For the record, I don’t disagree on having issue centered debates, but I’m skeptical that a climate debate right now would be any different in outcome than others with so many candidates. My feeling is we may get more from a town hall, and one is scheduled. When the field is winnowed, then I think there’d be more merit to a debate, especially after candidates have more time to figure out what their own plans actually say.
And by “plans,” I mean basically the political statements some candidates have posted. I’m with Kevin Drum on them. Some are better than others but here’s a tell from the Sanders plan that screams the political wordsmith shop did the legwork for it:
With a $300 billion investment, we will increase public transit ridership by 65 percent by 2030. We will ensure that reliable, affordable public transit is accessible for seniors, people with disabilities, and rural communities. In addition to expanding transit service to communities, we will promote transit-oriented development to link this service to popular destinations and vital community services. For too long, government policy has encouraged long car commutes, congestion, and dangerous emissions.

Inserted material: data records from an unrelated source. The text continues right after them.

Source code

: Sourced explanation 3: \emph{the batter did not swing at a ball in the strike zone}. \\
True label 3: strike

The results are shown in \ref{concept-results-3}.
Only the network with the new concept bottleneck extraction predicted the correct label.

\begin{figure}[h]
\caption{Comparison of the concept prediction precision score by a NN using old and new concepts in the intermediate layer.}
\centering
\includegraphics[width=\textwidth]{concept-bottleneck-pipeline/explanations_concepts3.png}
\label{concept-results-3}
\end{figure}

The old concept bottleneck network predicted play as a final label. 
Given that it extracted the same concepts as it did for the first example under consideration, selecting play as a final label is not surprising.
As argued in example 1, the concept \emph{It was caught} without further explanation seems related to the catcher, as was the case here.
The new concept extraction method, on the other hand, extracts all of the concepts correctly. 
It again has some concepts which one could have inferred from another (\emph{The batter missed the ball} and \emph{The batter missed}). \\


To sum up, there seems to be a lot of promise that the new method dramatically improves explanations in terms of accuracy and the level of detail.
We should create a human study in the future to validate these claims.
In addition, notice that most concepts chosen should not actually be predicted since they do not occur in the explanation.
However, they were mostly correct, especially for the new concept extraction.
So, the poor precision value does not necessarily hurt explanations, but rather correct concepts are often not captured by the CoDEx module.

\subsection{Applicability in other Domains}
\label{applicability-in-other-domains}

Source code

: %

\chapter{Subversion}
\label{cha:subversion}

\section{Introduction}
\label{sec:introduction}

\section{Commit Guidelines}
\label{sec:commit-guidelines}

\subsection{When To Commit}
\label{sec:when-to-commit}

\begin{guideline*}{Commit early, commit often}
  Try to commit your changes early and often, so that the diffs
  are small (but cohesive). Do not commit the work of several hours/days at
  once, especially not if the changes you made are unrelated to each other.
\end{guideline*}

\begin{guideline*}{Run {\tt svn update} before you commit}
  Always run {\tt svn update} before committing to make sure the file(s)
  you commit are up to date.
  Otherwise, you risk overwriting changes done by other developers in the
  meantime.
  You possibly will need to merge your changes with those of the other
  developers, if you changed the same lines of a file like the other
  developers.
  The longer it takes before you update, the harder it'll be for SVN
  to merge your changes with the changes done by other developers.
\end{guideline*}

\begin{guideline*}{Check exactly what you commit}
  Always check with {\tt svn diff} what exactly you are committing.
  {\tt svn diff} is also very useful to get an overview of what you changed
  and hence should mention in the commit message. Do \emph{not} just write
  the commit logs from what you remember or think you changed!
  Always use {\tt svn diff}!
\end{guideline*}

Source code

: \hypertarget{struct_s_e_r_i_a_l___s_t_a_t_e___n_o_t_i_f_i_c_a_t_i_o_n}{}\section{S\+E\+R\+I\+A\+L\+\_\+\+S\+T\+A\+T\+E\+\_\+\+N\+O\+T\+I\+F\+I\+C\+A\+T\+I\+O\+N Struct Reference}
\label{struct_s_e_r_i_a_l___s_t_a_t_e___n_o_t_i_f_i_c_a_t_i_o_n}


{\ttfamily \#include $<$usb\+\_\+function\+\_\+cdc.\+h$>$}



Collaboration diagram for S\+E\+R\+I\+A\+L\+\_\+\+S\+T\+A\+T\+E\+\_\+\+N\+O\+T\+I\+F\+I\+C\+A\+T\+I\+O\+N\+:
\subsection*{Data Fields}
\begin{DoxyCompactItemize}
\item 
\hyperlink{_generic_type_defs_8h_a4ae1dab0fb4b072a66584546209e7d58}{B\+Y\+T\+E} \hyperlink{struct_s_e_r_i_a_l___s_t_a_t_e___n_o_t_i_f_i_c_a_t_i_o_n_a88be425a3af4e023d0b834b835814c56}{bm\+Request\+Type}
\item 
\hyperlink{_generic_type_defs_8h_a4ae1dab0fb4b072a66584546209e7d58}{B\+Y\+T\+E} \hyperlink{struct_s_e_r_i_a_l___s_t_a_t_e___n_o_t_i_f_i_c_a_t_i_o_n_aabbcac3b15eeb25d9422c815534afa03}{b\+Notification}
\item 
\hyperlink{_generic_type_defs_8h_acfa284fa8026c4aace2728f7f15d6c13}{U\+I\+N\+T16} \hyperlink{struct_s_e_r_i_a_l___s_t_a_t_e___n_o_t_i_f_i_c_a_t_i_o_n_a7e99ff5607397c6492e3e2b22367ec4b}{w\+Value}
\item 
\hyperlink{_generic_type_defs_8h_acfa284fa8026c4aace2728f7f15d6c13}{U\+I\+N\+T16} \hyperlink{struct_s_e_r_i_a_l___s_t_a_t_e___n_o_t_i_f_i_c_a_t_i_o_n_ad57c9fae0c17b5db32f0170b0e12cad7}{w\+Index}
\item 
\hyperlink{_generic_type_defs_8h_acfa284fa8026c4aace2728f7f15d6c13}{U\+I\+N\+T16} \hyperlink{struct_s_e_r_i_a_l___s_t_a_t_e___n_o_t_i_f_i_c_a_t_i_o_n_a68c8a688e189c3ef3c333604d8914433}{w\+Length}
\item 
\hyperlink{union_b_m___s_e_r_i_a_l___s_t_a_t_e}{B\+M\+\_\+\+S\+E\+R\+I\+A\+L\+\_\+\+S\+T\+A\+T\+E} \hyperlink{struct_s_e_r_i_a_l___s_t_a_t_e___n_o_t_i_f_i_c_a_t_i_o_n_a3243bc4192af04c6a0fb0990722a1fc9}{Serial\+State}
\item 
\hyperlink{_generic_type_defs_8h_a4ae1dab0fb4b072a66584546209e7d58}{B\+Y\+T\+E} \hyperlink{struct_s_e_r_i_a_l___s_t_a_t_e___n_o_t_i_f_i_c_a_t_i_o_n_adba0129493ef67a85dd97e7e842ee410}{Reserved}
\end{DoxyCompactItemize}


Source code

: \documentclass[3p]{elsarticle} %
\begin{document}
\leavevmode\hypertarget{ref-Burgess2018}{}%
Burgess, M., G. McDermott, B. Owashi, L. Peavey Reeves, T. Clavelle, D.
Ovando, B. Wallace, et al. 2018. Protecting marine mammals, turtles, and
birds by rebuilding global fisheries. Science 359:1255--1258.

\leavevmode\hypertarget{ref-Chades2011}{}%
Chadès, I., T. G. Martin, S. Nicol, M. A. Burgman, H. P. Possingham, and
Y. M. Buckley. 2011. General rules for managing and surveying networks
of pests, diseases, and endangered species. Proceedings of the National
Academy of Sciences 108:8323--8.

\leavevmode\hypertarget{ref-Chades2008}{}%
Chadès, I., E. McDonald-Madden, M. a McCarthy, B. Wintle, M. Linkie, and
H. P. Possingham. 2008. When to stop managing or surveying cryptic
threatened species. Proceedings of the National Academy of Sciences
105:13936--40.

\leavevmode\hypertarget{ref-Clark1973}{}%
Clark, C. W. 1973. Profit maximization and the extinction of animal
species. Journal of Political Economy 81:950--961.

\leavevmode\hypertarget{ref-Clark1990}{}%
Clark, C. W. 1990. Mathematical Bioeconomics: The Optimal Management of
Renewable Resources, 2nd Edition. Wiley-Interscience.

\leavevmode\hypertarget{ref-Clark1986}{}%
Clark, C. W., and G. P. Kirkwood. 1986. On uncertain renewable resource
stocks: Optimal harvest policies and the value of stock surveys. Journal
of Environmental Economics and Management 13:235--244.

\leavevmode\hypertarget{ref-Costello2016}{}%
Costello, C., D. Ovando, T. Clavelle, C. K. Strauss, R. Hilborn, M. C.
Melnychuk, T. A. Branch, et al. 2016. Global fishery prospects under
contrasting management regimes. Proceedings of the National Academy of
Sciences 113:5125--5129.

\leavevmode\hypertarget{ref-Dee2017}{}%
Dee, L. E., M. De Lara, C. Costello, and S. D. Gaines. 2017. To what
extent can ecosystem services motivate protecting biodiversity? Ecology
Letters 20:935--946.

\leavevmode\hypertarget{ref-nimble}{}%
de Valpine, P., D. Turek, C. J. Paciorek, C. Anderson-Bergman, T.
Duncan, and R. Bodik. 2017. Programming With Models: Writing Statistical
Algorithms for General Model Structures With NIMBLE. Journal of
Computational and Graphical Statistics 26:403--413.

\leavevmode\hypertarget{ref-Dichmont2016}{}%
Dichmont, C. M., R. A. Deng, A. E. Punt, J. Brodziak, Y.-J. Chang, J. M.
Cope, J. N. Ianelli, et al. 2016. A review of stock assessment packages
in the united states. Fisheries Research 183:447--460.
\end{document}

The last portion of the comment is the only part with any substantiative truth to it, the rest is a mix of straight up nonsense and happy talk designed for Sanders to say to ignorant audiences he’s the most progressive on GHG emissions. It’s political speak, nothing more. My suspicion is Sanders has zero idea of what performance metrics need to change for highway funding, how state level transportation planning needs to change (some states barely do it), and the nature of the challenges that entails to do in . . . 10 years. We are looking to pass a five-year Highway bill this session! His 10 years is shot with renewal of the current Congestion Mitigation and Air Quality Improvement Program, which states are lobbying for.
I don’t mean to cut on Sanders specifically here, but I want to actually hear what candidates have to say before I listen to them preen about iffy laundry lists while getting in tit-for-tats over them. It’d be far better for candidates to participate in one-on-one climate focused interviews with knowledgeable people if we really want understanding.
small comment on all of that: I think you might be overly focused on transportation because of your work and expect candidates to be more into the details on that one thing than could reasonably be expected.
I am obviously a pretty details oriented guy - but for politicians I want them to have a good grasp of the big picture and to know how to surround themselves with excellent staff who can implement the vision.
It’s why I reference them as political statements—that’s what they are. Sanders is trying to be the most leftist with his, whatever its actual merits and workability, while O’Rourke seems to be putting out a plan to say he put out a plan. I’ve got no illusions about this. I only referenced that portion of the Sanders “plan” to underscore the ludicrousness of it and why I’m skeptical a debate is going to do much. I stand by my feeling, the outrage over a debate is dumb, let alone accusing the DNC of subterfuge etc., which is what I see in comments here.
The only campaign-effecting moments of the debates have been the confrontations. I don’t see why gotcha momenta are a bad thing. If they gotcha, it’s probably for a good reason, you know, like the track record you’re trying to hide.
This just came out and I wanted to add it to this thread for future reference
Thanks but Perez is a dancing marionette. He was told by his bosses they didn’t want to have a climate debate because it would hurt their numbers.